Tim Bray wrote:
On May 27, 2005, at 11:23 AM, James M Snell wrote:
In general, the idea of associating the signing keys with the
network resource (feed or entry document URI) makes a lot of sense
but I think there may be some issues there with aggregate feeds and
intermediaries (e.g. Feedburner) that would need to be worked out.
In any case, this is definitely something that should be worked up.

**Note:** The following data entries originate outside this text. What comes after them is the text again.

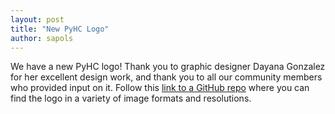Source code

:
 ```yaml
---
layout: post
title: "New PyHC Logo"
author: sapols
---
```


We have a new PyHC logo! Thank you to graphic designer Dayana Gonzalez for her excellent design work, and thank you to all our community members who provided input on it. Follow this [link to a GitHub repo](https://github.com/heliophysicsPy/Logo) where you can find the logo in a variety of image formats and resolutions. 

<!-- <p style="text-align:center">
    <a href="https://github.com/heliophysicsPy/Logo">
        <img src="{{ site.baseurl }}/img/Titled PyHC logo 6250x6250.jpg" alt="PyHC Logo" width="350" height="350">
    </a>
</p> -->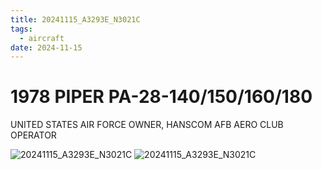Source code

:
 ```yaml
---
title: 20241115_A3293E_N3021C
tags:
  - aircraft
date: 2024-11-15
---
```


# 1978 PIPER PA-28-140/150/160/180

UNITED STATES AIR FORCE OWNER, HANSCOM AFB AERO CLUB OPERATOR

![20241115_A3293E_N3021C](/aircraft/20241115_A3293E_N3021C_0.jpg)
![20241115_A3293E_N3021C](/aircraft/20241115_A3293E_N3021C_1.jpg)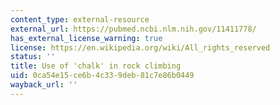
 ```yaml
---
content_type: external-resource
external_url: https://pubmed.ncbi.nlm.nih.gov/11411778/
has_external_license_warning: true
license: https://en.wikipedia.org/wiki/All_rights_reserved
status: ''
title: Use of 'chalk' in rock climbing
uid: 0ca54e15-ce6b-4c33-9deb-81c7e86b0449
wayback_url: ''
---
```

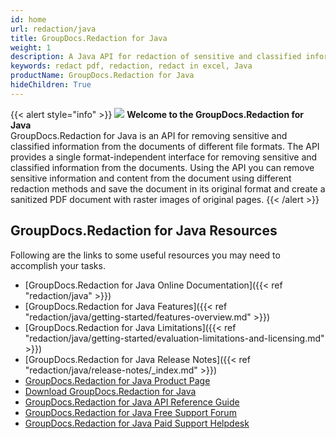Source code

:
 ```yaml
---
id: home
url: redaction/java
title: GroupDocs.Redaction for Java
weight: 1
description: A Java API for redaction of sensitive and classified information from the documents. You can redact in adobe pdf, redact in excel or in many of different file formats.
keywords: redact pdf, redaction, redact in excel, Java
productName: GroupDocs.Redaction for Java
hideChildren: True
---
```

{{< alert style="info" >}}
![](/redaction/java/images/home.png) **Welcome to the GroupDocs.Redaction for Java**  
GroupDocs.Redaction for Java is an API for removing sensitive and classified information from the documents of different file formats. The API provides a single format-independent interface for removing sensitive and classified information from the documents. Using the API you can remove sensitive information and content from the document using different redaction methods and save the document in its original format and create a sanitized PDF document with raster images of original pages. 
{{< /alert >}}

## GroupDocs.Redaction for Java Resources
Following are the links to some useful resources you may need to accomplish your tasks.
*   [GroupDocs.Redaction for Java Online Documentation]({{< ref "redaction/java" >}})
*   [GroupDocs.Redaction for Java Features]({{< ref "redaction/java/getting-started/features-overview.md" >}})
*   [GroupDocs.Redaction for Java Limitations]({{< ref "redaction/java/getting-started/evaluation-limitations-and-licensing.md" >}})
*   [GroupDocs.Redaction for Java Release Notes]({{< ref "redaction/java/release-notes/_index.md" >}})
*   [GroupDocs.Redaction for Java Product Page](https://products.groupdocs.com/redaction/java)
*   [Download GroupDocs.Redaction for Java](https://artifact.groupdocs.com/webapp/#/artifacts/browse/tree/General/repo/com/groupdocs/groupdocs-redaction)
*   [GroupDocs.Redaction for Java API Reference Guide](https://apireference.groupdocs.com/java/redaction)
*   [GroupDocs.Redaction for Java Free Support Forum](https://forum.groupdocs.com/c/redaction)
*   [GroupDocs.Redaction for Java Paid Support Helpdesk](https://helpdesk.groupdocs.com/)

If there is interest in coming up with a ID on the topic, I
volunteer to help write it up. The question is whether or not this
list is the right place to discuss extensions like this or whether
we should take this offline?
I think that this list is the perfect place to discuss this stuff,
the people who care are here.
Also, until we get AtomPubIssuesList cleaned up and the format I-D
filed, the WG is kind of between tasks, so now is a good time. -Tim
Excellent.
Ok, so given that, continuing on what Paul and Bob have already put forward:
Associating the keys with the feed rather than with the individual is
goodness. The issue of how we establish trust of those keys is going to
be the sticking point (as always).
>> * The much simpler method of the feed including an extension element
>>that identifies its signing keys -- it could either point to a file
or to a
>>key server.
>Much simpler, but completely insecure. :-) It's a self-signed
attestation that
>has to be verified by out-of-band means that, from a security
standpoint, are
>equivalent to the first if done right and horribly dangerous if done
wrong.
>Having said that, I support the latter more than the former, and believe
>that >90% of signed feeds that people actually use will follow that
model.
Agreed that the second approach is better, but both approaches should be
supported (that is, it should still be possible to use certificates
issued by a centralized CA). Can we articulate the right and wrong ways
of doing the second option?
Other important questions that need hashing out (just throwing these out
as I think of 'em for discussion)
1. What is being signed? In a feed document, is it the entire feed, the
collection of entries as a whole, individual entries, entry metadata,
etc. and where does the signature go?
<feed><entry/><signature/></feed>? <feed><entry><signature/></entry></feed>?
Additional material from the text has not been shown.